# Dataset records
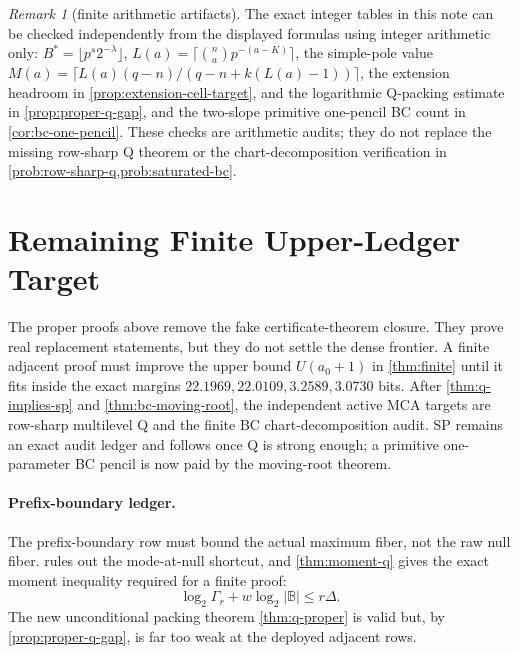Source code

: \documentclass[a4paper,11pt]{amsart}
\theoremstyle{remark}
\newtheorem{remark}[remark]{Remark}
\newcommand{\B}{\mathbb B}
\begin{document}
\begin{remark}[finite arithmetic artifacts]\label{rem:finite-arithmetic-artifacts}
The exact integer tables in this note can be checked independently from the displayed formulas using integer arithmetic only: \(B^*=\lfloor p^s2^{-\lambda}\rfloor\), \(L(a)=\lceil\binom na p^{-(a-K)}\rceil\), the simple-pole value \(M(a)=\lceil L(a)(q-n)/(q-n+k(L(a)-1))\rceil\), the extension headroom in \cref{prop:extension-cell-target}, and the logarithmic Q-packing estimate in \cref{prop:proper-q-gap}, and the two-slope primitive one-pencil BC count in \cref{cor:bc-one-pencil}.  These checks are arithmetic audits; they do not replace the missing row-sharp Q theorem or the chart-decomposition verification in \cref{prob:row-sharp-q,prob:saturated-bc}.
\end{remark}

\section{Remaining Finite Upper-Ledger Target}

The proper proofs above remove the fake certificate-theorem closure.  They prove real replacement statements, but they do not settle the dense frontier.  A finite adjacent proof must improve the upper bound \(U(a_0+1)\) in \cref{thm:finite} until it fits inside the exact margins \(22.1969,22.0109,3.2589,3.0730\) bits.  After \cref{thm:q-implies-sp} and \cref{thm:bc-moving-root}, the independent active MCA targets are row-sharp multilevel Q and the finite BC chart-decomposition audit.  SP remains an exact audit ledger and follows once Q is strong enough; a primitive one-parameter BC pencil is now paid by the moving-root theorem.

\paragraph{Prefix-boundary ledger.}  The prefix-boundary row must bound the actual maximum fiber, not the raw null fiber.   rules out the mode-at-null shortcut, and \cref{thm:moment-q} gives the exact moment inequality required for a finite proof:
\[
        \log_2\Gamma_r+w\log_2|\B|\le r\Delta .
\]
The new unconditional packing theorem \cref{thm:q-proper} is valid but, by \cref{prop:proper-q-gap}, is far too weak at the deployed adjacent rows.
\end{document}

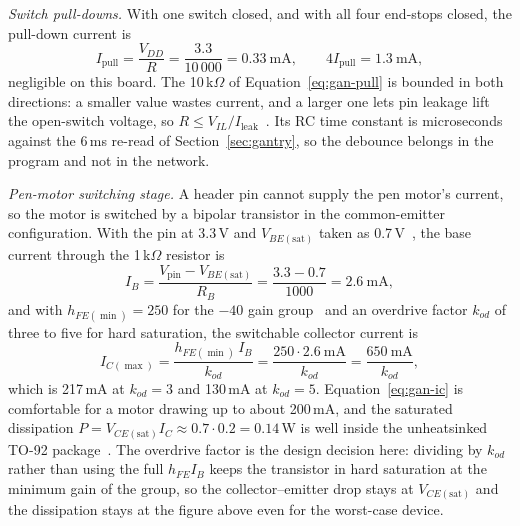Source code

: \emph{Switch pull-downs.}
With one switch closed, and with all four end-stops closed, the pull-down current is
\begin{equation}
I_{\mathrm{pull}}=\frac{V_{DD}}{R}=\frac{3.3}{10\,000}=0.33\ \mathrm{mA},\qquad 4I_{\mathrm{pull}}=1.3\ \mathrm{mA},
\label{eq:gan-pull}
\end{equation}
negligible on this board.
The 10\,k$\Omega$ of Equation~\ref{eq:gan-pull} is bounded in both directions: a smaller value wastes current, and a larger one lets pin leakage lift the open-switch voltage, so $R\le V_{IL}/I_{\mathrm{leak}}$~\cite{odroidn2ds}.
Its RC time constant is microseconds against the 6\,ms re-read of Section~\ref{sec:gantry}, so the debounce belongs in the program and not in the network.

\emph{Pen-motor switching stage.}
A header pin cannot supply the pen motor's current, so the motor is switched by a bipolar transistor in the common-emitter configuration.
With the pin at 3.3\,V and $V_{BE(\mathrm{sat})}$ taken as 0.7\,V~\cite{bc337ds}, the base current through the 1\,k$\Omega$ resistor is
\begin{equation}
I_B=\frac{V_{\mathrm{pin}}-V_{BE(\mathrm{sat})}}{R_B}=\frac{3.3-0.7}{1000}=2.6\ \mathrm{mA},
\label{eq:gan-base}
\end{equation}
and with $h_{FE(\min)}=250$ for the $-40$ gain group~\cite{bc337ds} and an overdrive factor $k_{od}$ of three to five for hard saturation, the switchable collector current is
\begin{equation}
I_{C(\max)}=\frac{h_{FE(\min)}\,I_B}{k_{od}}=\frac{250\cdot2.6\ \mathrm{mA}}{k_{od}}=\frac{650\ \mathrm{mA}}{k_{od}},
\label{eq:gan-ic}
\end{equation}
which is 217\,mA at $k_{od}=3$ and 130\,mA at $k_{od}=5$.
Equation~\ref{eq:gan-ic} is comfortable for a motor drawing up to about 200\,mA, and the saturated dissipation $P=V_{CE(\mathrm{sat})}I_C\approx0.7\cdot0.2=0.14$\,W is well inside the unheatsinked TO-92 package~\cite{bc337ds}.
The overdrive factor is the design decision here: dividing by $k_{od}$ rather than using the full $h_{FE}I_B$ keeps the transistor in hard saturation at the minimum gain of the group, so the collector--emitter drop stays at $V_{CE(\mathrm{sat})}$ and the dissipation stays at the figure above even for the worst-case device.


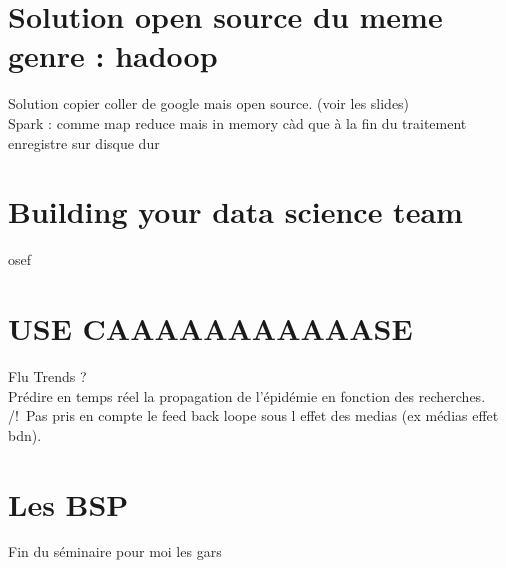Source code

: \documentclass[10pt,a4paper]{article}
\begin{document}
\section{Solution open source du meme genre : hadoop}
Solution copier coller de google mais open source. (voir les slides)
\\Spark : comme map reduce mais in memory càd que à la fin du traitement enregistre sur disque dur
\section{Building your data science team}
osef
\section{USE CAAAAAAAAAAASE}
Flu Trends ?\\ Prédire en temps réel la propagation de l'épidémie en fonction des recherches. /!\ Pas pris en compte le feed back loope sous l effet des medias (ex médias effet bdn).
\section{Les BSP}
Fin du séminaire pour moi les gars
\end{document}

# Try it
Count how many lines above carry the word "transistor". Only the number is required.

# Solution for this task
2